## Information
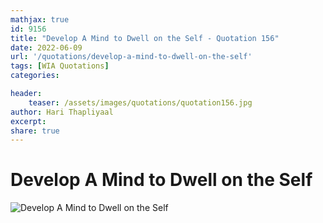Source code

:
 ```yaml
---
mathjax: true
id: 9156
title: "Develop A Mind to Dwell on the Self - Quotation 156"
date: 2022-06-09
url: '/quotations/develop-a-mind-to-dwell-on-the-self'
tags: [WIA Quotations] 
categories: 

header:
    teaser: /assets/images/quotations/quotation156.jpg
author: Hari Thapliyaal 
excerpt:
share: true 
---
```


# Develop A Mind to Dwell on the Self

![Develop A Mind to Dwell on the Self](/assets/images/quotations/quotation156.jpg)
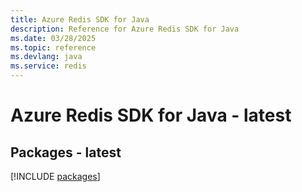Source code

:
 ```yaml
---
title: Azure Redis SDK for Java
description: Reference for Azure Redis SDK for Java
ms.date: 03/28/2025
ms.topic: reference
ms.devlang: java
ms.service: redis
---
```

# Azure Redis SDK for Java - latest
## Packages - latest
[!INCLUDE [packages](redis-index.md)]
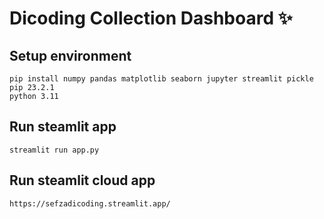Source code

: # Dicoding Collection Dashboard ✨

## Setup environment
```
pip install numpy pandas matplotlib seaborn jupyter streamlit pickle
pip 23.2.1
python 3.11
```


## Run steamlit app
```
streamlit run app.py
```

## Run steamlit cloud app
```
https://sefzadicoding.streamlit.app/
```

## Try it
Every record should come back exactly as it is, though none of the pictures should.

## Solution to the problem
Source code

:
 ```yaml
---
mathjax: true
id: 9156
title: "Develop A Mind to Dwell on the Self - Quotation 156"
date: 2022-06-09
url: '/quotations/develop-a-mind-to-dwell-on-the-self'
tags: [WIA Quotations] 
categories: 

header:
    teaser: /assets/images/quotations/quotation156.jpg
author: Hari Thapliyaal 
excerpt:
share: true 
---
```


# Develop A Mind to Dwell on the Self

![Develop A Mind to Dwell on the Self](/assets/images/quotations/quotation156.jpg)
Source code

:
 ```yaml
---
title: Azure Redis SDK for Java
description: Reference for Azure Redis SDK for Java
ms.date: 03/28/2025
ms.topic: reference
ms.devlang: java
ms.service: redis
---
```

# Azure Redis SDK for Java - latest
## Packages - latest
[!INCLUDE [packages](redis-index.md)]
Source code

: # Dicoding Collection Dashboard ✨

## Setup environment
```
pip install numpy pandas matplotlib seaborn jupyter streamlit pickle
pip 23.2.1
python 3.11
```


## Run steamlit app
```
streamlit run app.py
```

## Run steamlit cloud app
```
https://sefzadicoding.streamlit.app/
```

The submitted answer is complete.